Die Staatsanwaltschaft wirft dem Mann vor, die beiden Frauen am 14. Juni 2023 bei einer Wanderung in der Nähe der Marienbrücke in Schwangau aus sexuellen Gründen brutal überfallen zu haben. Die Brücke ist ein beliebter Treffpunkt von Urlaubern, weil man von dort einen besonders guten Blick auf das Märchenschloss des Bayern-Königs Ludwig II. hat.

Nach dem Angriff war eine 21-Jährige gestorben, ihre ein Jahr ältere Begleiterin wurde erheblich verletzt. Der US-Amerikaner soll die jüngere Frau stranguliert und vergewaltigt haben, zudem soll er beide Opfer einen etwa 50 Meter tiefen Abhang hinuntergestoßen haben. Die Verteidigung des Angeklagten erklärte, dass sie im Vorfeld des Prozesses keine Stellungnahme zu den Vorwürfen abgeben wolle.

Über das Verbrechen wurde in aller Welt berichtet

Der Fall hatte weltweit für Schlagzeilen gesorgt. Urlauber, die während der Tat auf oder in der Nähe der Brücke waren, hatten die Bergung der beiden Frauen mit einem Hubschrauber aus der Schlucht und die Festnahme des Verdächtigen beobachtet. Videoaufnahmen davon wurden vielfach in den sozialen Netzwerken verbreitet.

Mit normalerweise etwa eineinhalb Millionen Gästen pro Jahr zählt Neuschwanstein zu den bekanntesten und meistbesuchten Touristenmagneten in der Bundesrepublik. Infolge der Corona-Pandemie waren zuletzt die Besucherzahlen zurückgegangen.

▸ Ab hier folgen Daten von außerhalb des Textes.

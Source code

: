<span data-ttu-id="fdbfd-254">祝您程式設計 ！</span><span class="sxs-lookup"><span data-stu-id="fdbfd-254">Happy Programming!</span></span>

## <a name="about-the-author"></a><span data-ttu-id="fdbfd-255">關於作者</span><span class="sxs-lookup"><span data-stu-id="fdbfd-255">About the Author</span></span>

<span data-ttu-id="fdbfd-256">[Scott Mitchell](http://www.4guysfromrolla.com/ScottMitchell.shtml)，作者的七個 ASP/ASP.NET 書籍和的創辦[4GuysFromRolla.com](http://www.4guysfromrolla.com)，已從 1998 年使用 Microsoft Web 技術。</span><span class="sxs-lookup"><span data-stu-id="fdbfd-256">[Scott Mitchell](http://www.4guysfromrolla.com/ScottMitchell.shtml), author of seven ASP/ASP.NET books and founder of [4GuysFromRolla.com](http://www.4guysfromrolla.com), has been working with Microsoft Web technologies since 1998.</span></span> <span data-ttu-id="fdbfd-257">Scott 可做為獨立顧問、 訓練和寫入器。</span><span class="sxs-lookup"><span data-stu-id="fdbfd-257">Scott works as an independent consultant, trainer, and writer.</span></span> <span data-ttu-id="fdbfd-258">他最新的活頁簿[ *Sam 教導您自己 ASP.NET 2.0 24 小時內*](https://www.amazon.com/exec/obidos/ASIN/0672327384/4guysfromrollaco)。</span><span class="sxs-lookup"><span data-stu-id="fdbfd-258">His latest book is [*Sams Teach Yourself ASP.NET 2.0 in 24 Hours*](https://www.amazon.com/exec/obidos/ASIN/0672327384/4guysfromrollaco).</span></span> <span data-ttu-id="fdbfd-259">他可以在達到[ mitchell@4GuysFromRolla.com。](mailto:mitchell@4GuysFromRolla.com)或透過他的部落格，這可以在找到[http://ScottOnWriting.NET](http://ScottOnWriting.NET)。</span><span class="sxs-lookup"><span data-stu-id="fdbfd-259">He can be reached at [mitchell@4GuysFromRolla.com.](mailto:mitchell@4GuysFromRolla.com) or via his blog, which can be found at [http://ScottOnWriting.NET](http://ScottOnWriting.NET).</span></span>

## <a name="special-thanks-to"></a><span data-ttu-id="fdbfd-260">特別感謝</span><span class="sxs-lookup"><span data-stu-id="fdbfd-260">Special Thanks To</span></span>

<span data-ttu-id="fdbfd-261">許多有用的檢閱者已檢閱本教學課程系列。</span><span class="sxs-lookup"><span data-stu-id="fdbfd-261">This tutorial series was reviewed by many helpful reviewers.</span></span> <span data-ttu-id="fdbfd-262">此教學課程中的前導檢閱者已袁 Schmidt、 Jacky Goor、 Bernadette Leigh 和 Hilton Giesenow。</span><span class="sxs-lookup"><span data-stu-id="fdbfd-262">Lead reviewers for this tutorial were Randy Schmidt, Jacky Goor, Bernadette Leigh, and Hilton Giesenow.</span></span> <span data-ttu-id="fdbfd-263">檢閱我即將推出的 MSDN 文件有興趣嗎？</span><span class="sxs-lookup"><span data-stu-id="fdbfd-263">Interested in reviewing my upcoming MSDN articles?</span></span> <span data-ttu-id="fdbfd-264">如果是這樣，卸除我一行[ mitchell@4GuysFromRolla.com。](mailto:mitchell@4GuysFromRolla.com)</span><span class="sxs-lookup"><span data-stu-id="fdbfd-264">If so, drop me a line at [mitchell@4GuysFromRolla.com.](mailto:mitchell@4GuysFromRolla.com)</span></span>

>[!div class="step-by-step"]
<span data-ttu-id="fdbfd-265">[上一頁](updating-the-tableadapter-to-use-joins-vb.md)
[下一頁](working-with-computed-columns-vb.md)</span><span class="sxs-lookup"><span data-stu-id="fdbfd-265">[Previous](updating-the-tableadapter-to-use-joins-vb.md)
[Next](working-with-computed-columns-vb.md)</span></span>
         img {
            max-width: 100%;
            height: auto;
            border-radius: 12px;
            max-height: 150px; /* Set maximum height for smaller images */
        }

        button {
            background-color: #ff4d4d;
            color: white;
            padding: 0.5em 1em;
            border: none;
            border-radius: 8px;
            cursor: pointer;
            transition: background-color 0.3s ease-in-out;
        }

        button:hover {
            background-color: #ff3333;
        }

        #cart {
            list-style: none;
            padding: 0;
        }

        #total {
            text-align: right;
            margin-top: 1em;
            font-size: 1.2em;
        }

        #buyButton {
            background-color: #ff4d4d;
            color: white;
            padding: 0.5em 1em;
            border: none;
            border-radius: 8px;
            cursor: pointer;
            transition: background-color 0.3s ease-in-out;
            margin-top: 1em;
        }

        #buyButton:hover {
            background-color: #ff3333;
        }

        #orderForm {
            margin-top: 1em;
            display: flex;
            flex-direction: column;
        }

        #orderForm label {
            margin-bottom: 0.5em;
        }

Mutmaßlicher Täter und Opfer kannten sich zuvor nicht

Nach den Ermittlungen sollen die zwei Frauen und der Mann aus den USA als Urlauber zufällig aufeinandergetroffen sein, zuvor kannten sie sich nicht. Laut Anklage hatte der Beschuldigte die Frauen dann auf einen abgelegenen Pfad gelockt. Dort soll er die 21-Jährige zu Boden geworfen und gewürgt haben. Als deren Freundin eingegriffen habe, habe der Mann die damals 22 Jahre alte Frau in die Schlucht gestoßen. Sie erlitt durch den Sturz zahlreiche Verletzungen.

Danach soll der Angeklagte die 21-Jährige weiter gewürgt und vergewaltigt haben. Zwei Zeugen sollen den Mann dann während der Tat überrascht haben, sodass dieser von der Frau abließ. Danach soll der Mann auch das jüngere Opfer den fast 50 Meter tiefen Abhang hinabgeworfen haben. Die 21-Jährige starb wenige Stunden später im Krankenhaus.

Das Gericht hat für den Prozess zunächst sechs Verhandlungstage geplant. Das Urteil könnte es demnach Mitte März verkündet werden.